Meu desejo era me especializar lá fora e retornar para o país. Trabalhei na construção do Instituto Todos Pela Saúde e, com a pandemia, passei a me dedicar à divulgação científica. Até hoje recebo mensagens de pessoas me agradecendo por tê-las ajudado a proteger sua família. Esse esforço não vem só da vontade de comunicar.

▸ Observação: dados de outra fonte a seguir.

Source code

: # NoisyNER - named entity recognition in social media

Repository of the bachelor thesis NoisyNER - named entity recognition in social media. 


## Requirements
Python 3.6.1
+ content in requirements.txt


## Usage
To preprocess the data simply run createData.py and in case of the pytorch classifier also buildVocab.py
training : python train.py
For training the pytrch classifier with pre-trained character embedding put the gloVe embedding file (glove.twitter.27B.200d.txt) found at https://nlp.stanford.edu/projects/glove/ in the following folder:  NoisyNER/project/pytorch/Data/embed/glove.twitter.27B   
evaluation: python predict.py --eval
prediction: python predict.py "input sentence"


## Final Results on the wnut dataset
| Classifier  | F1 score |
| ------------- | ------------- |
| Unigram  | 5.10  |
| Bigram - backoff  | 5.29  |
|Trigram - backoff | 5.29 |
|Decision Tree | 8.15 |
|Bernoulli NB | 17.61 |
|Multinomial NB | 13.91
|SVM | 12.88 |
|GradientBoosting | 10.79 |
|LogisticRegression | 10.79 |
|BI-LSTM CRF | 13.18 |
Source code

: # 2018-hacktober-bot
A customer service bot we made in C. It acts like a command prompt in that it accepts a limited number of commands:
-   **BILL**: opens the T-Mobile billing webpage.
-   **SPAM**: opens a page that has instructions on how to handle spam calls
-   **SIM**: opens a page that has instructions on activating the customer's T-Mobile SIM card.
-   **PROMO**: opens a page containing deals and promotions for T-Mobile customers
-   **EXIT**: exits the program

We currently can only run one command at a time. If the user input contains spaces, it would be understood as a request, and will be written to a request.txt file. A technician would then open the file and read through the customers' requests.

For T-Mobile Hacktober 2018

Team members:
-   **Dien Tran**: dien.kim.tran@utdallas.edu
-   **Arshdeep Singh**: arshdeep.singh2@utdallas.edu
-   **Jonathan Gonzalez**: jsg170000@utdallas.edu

Quando mais novo, se eu ligasse a TV e visse um cientista negro, me sentiria mais incentivado a tentar ser um também.


Samara Kister, bióloga

Samara Kister é bióloga e professora de inglês, e estudou na Wayne State University (EUA). - Arquivo Pessoal - Arquivo Pessoal
Samara Kister é bióloga e professora de inglês, e estudou na Wayne State University (EUA).
Imagem: Arquivo Pessoal

Cursei Ciências Biológicas na UFRJ (Universidade Federal do Rio de Janeiro) sabendo que aquele espaço também era meu. Quando cheguei, em 2016, fiz parte da comissão de heteroidentificação, do Conselho de Orientação Acadêmica do Instituto de Biologia, de coletivos e do centro acadêmico. Nunca me senti expulsa da universidade, mas já ouvi de professor: "Vocês já têm cota, o que mais vocês querem?".

Sem as cotas, eu não teria ido para o intercâmbio porque, na ausência delas, o coletivo que me encorajou a tentar a bolsa não existiria.

Na Wayne State University (EUA) pesquisei o impacto das organizações de estudantes negros americanos - equivalentes aos nossos coletivos acadêmicos - na permanência de alunos na graduação. No Brasil, temos a vantagem do ensino público gratuito. A Wayne State é pública, mas não é gratuita.

Minha bolsa cobria os custos básicos, como a mensalidade. Não dava pra comprar um computador, mas o CNPq custeava compras emergenciais, como roupa de frio — já cheguei a pegar 29 graus negativos. Também trabalhei na universidade pra fazer um dinheiro extra. Com o valor que juntei, visitei Chicago, Flórida e Nova York. Hoje também aproveito a formação que tive lá para dar aula de inglês. Não me deslumbrei com o intercâmbio. Sempre quis voltar para o Brasil. Passei muitas noites em claro na biblioteca e agora estou dando uma pausa nos estudos para depois seguir com o mestrado e o doutorado.